EXCAVATOR is a novel software package for the detection and classification of genomic regions involved in copy numner variants that uses whole-exome sequencing data generated by second generation sequencing technologies.
EXCAVATOR2 is a collection of bash, R and Fortran scripts and codes that analyses Whole Exome Sequencing (WES) data to identify CNVs.
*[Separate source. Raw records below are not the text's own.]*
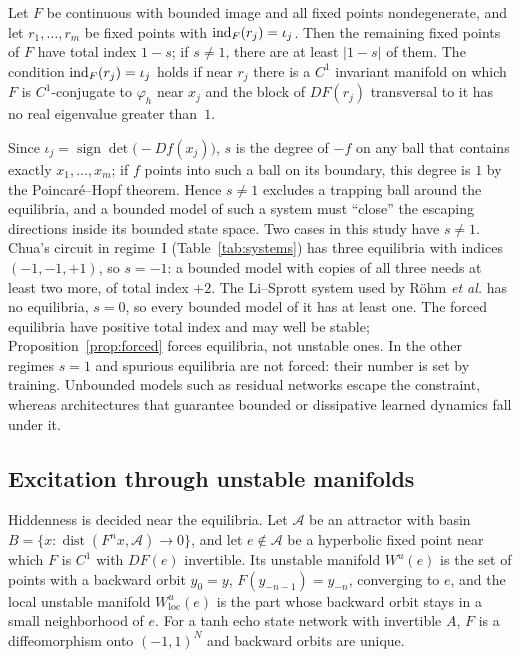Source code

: \begin{proposition}
\label{prop:forced}
Let $F$ be continuous with bounded image and all fixed points nondegenerate, and let $r_1,\dots,r_m$ be fixed points with
$\operatorname{ind}_F(r_j)=\iota_j$. Then the remaining fixed points of $F$ have total index $1-s$; if $s\neq1$, there are at least $|1-s|$
of them. The condition $\operatorname{ind}_F(r_j)=\iota_j$ holds if near $r_j$ there is a $C^1$ invariant manifold on which $F$ is
$C^1$-conjugate to $\varphi_h$ near $x_j$ and the block of $DF(r_j)$ transversal to it has no real eigenvalue greater
than~$1$.
\end{proposition}

Since $\iota_j=\operatorname{sign}\det\bigl(-Df(x_j)\bigr)$, $s$ is the degree of $-f$ on any ball that contains exactly
$x_1,\dots,x_m$; if $f$ points into such a ball on its boundary, this degree is $1$ by the Poincar\'e--Hopf theorem. Hence
$s\neq1$ excludes a trapping ball around the equilibria, and a bounded model of such a system must ``close'' the escaping
directions inside its bounded state space. Two cases in this study have $s\neq1$. Chua's circuit in regime~I
(Table~\ref{tab:systems}) has three equilibria with indices $(-1,-1,+1)$, so $s=-1$: a bounded model with copies of all
three needs at least two more, of total index $+2$. The Li--Sprott system used by R\"ohm \textit{et al.}\cite{Rohm2021} has
no equilibria, $s=0$, so every bounded model of it has at least one. The forced equilibria have positive total index and
may well be stable; Proposition~\ref{prop:forced} forces equilibria, not unstable ones. In the other regimes $s=1$ and
spurious equilibria are not forced: their number is set by training. Unbounded models such as residual networks escape
the constraint, whereas architectures that guarantee bounded or dissipative learned
dynamics\cite{Kaptanoglu2021Trapping,Li2022Dissipative,Linot2023Stabilized,Tang2026Dissipative} fall under it.

\subsection{Excitation through unstable manifolds}
\label{sec:manifold}

Hiddenness is decided near the equilibria. Let $\mathcal{A}$ be an attractor with basin
$B=\{x:\operatorname{dist}(F^nx,\mathcal{A})\to0\}$, and let $e\notin\mathcal{A}$ be a hyperbolic fixed point near which $F$
is $C^1$ with $DF(e)$ invertible. Its unstable manifold $W^u(e)$ is the set of points with a backward orbit
$y_0=y$, $F(y_{-n-1})=y_{-n}$, converging to $e$, and the local unstable manifold $W^u_{\mathrm{loc}}(e)$ is the part whose
backward orbit stays in a small neighborhood of $e$. For a tanh echo state network with invertible $A$, $F$ is a
diffeomorphism onto $(-1,1)^N$ and backward orbits are unique.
EXCAVATOR2 enhances the identification of all genomic CNVs, both overlapping and non-overlapping targeted exons by integrating the analysis of In-targets and Off- targets reads.
XCAVATOR is a novel software package for the identification of genomic regions involved in copy number variants/alterations (CNVs/CNAs) from short and long reads whole-genome sequencing experiments.
CNVAnalyst is a Java GUI for statistical, bioinformatic, and visual analyses of CNVs(copy number variants). CNVAnalyst assists in the choice of the optimal CNV calling method and its parameters for each CNV dataset.
cvnCapSeq is a set of Java-based command-line tools for detecting and genotyping copy number variation (CNV) in targeted resequencing experiments of large contiguous genomic regions.
SubPatCNV (Subspace Pattern-ming of Copy Number Variations) is a tool for mining CNV subspace patterns, which is able to identify all aberrant CNV regions specific to arbitrary patient subsets larger than a support threshold. SubPatCNV is an approximate association pattern mining algorithm under a spatial constraint on the positional CNV probe features. In the experiments on a large-scale bladder cancer dataset, SubPatCNV discovered many large aberrant CNV events in patient subgroups and also reported CNV regions highly specific to clinical variables such as tumor grade or stage and enriched with more known oncogenes compared with other existing CNV discovery methods.